Im Stadtgebiet Pulheim besteht grundsätzlich die Verpflichtung, Schmutzwasser an das öffentliche Abwassersystem anzuschließen.

In den Bereichen, in denen ein Trennsystem besteht, muss auch das Niederschlagswasser - getrennt vom Schmutzwasser - an das dafür vorgesehene öffentliche Kanalnetz angeschlossen werden. Es gelangt so zu einem Regensammelbecken, wo es versickern kann oder in einen Vorfluter.

Auf allen Grundstücken, die erstmalig seit 1996 bebaut werden, und deren Entwässerungsgebiet nicht über ein Trennsystem verfügt, muss das anfallende Regenwasser auf dem Baugrundstück selbst in einer Mulde mit belebter Bodenschicht versickert werden.

Ausnahmen von dieser Verpflichtung bestehen, wenn die Stadt die Überlassung des Regenwassers verlangt oder wenn das Versickern technisch nicht möglich ist. So kann die Einleitung des Niederschlagswassers in einen Mischwasserkanal beantragt werden, wenn das Grundstück zu klein oder der natürliche Geländeverlauf ungünstig oder der Boden kaum wasserdurchlässig ist.

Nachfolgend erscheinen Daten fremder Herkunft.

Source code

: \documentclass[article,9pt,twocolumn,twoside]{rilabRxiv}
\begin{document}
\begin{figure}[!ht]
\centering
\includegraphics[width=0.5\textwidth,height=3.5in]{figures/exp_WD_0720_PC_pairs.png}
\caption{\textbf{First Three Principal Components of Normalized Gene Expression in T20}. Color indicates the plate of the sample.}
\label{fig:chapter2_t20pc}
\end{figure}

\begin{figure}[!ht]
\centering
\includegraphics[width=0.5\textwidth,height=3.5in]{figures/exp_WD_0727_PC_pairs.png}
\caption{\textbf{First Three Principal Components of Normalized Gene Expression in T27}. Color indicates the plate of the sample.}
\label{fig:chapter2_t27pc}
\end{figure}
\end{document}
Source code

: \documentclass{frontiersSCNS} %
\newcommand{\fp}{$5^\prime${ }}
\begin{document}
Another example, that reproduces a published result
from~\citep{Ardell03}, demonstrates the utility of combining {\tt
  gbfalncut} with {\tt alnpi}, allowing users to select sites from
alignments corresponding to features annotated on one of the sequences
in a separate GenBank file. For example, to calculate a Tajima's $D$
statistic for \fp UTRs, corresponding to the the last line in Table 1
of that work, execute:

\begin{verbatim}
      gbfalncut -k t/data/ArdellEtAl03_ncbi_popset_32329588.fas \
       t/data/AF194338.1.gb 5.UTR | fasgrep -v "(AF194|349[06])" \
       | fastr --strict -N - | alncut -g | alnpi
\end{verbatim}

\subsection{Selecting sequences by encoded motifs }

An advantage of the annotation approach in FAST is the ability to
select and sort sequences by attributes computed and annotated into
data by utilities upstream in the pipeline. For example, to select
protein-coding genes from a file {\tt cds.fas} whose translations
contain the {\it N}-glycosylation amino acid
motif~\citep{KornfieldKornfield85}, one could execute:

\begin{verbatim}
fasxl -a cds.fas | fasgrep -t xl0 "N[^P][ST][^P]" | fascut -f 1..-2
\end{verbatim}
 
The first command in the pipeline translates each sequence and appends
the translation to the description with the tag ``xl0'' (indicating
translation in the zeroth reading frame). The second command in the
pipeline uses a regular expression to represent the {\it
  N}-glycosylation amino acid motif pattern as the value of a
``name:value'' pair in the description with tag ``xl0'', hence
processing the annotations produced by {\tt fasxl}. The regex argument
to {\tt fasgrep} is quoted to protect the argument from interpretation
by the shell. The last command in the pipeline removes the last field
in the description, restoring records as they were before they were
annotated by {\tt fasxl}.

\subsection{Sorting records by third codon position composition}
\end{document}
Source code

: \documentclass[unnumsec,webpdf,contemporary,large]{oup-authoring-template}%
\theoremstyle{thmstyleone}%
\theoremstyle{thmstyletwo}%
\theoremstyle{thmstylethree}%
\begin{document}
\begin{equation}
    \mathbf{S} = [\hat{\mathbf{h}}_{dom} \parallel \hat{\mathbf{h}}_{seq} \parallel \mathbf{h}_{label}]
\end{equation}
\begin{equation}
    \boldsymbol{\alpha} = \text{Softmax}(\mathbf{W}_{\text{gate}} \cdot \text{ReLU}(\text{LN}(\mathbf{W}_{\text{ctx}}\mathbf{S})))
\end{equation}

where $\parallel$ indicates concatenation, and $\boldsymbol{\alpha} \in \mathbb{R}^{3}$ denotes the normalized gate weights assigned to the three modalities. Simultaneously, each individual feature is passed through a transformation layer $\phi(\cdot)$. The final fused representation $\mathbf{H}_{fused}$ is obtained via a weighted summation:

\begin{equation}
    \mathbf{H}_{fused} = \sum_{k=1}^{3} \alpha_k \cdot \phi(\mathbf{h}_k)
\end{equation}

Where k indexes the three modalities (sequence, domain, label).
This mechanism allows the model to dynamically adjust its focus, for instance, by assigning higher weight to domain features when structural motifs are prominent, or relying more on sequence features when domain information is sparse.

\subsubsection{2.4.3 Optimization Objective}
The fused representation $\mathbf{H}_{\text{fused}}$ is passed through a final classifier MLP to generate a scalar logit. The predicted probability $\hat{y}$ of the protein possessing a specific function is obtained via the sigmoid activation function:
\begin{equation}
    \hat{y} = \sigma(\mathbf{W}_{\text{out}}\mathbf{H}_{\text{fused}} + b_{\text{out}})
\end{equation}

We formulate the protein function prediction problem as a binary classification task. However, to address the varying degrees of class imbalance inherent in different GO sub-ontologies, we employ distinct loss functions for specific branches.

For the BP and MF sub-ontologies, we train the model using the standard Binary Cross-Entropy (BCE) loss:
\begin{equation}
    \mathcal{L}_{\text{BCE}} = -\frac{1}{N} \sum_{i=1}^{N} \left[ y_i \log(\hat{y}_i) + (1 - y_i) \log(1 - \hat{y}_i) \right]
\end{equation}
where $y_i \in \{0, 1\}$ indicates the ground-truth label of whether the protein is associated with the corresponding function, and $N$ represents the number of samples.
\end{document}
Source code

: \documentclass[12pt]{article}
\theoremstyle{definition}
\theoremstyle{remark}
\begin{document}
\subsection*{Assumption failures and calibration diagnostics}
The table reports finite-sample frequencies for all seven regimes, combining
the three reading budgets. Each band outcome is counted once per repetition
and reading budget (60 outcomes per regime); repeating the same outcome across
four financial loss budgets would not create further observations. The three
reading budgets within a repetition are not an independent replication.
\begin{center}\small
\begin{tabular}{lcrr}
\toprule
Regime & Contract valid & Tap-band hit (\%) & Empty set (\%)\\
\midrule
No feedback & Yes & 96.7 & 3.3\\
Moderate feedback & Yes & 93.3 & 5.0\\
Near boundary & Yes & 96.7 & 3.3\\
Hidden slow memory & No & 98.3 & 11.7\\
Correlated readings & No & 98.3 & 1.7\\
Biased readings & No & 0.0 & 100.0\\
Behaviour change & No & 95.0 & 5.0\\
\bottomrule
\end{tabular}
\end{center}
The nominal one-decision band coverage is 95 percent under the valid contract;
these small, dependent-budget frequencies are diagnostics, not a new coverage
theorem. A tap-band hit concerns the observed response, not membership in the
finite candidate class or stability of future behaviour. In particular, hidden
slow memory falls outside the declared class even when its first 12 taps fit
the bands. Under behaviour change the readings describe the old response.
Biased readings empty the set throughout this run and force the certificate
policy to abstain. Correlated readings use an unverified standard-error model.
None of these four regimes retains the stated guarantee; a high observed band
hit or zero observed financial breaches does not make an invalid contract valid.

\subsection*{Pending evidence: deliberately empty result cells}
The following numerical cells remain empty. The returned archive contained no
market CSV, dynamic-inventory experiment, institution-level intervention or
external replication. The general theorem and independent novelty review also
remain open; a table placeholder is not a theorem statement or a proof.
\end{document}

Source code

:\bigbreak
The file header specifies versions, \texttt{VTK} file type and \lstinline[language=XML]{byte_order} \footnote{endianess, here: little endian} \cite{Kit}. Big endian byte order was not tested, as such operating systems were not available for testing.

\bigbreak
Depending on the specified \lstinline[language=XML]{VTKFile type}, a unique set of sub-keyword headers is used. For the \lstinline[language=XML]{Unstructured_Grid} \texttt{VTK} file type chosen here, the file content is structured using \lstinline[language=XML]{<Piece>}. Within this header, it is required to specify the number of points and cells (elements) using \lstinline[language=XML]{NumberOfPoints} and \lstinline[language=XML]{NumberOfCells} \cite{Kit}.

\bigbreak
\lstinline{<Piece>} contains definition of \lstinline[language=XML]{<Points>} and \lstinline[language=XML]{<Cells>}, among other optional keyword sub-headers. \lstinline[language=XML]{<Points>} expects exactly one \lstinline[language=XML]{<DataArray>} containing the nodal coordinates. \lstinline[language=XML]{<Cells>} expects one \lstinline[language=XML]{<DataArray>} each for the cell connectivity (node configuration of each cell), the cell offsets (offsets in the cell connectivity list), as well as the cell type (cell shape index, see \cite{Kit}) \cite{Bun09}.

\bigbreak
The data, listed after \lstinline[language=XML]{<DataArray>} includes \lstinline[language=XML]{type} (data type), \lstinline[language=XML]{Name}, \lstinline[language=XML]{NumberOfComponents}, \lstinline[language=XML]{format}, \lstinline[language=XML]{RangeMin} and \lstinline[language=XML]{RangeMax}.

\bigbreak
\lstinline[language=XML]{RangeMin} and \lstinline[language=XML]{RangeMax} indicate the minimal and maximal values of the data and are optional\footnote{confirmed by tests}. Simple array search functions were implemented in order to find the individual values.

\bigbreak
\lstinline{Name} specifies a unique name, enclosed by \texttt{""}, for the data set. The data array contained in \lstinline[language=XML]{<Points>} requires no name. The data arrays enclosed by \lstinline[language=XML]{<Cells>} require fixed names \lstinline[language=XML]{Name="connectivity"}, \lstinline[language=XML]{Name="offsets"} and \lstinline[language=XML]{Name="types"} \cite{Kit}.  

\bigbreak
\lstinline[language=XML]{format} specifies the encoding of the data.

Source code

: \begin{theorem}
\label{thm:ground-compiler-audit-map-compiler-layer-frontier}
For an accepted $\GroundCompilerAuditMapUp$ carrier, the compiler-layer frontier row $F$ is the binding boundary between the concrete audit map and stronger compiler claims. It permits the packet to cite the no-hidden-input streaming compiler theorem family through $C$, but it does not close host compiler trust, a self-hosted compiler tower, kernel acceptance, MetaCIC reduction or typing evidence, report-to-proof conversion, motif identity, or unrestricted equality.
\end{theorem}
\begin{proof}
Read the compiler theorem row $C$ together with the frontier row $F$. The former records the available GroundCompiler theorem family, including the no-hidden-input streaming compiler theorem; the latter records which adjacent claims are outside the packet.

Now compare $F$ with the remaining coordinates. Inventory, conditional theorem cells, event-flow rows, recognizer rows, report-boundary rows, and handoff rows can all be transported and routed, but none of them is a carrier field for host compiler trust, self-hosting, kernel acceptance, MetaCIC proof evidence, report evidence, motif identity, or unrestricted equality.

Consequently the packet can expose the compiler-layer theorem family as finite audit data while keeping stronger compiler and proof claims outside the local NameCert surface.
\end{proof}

Zur Verhinderung von Umweltbeeinträchtigungen darf keinesfalls z.B. durch Reinigungsmittel oder Öle belastetes Regenwasser versickert oder in einen Regenwasserkanal eingeleitet werden.

Für die Planung von Neubauten ist es erforderlich, die exakte Höhe des öffentlichen Kanals und der Anschlussleitungen zu kennen. Bei Trennsystemen müssen zudem die Anschlüsse für Schmutz- und Regenwasser korrekt zugeordnet werden.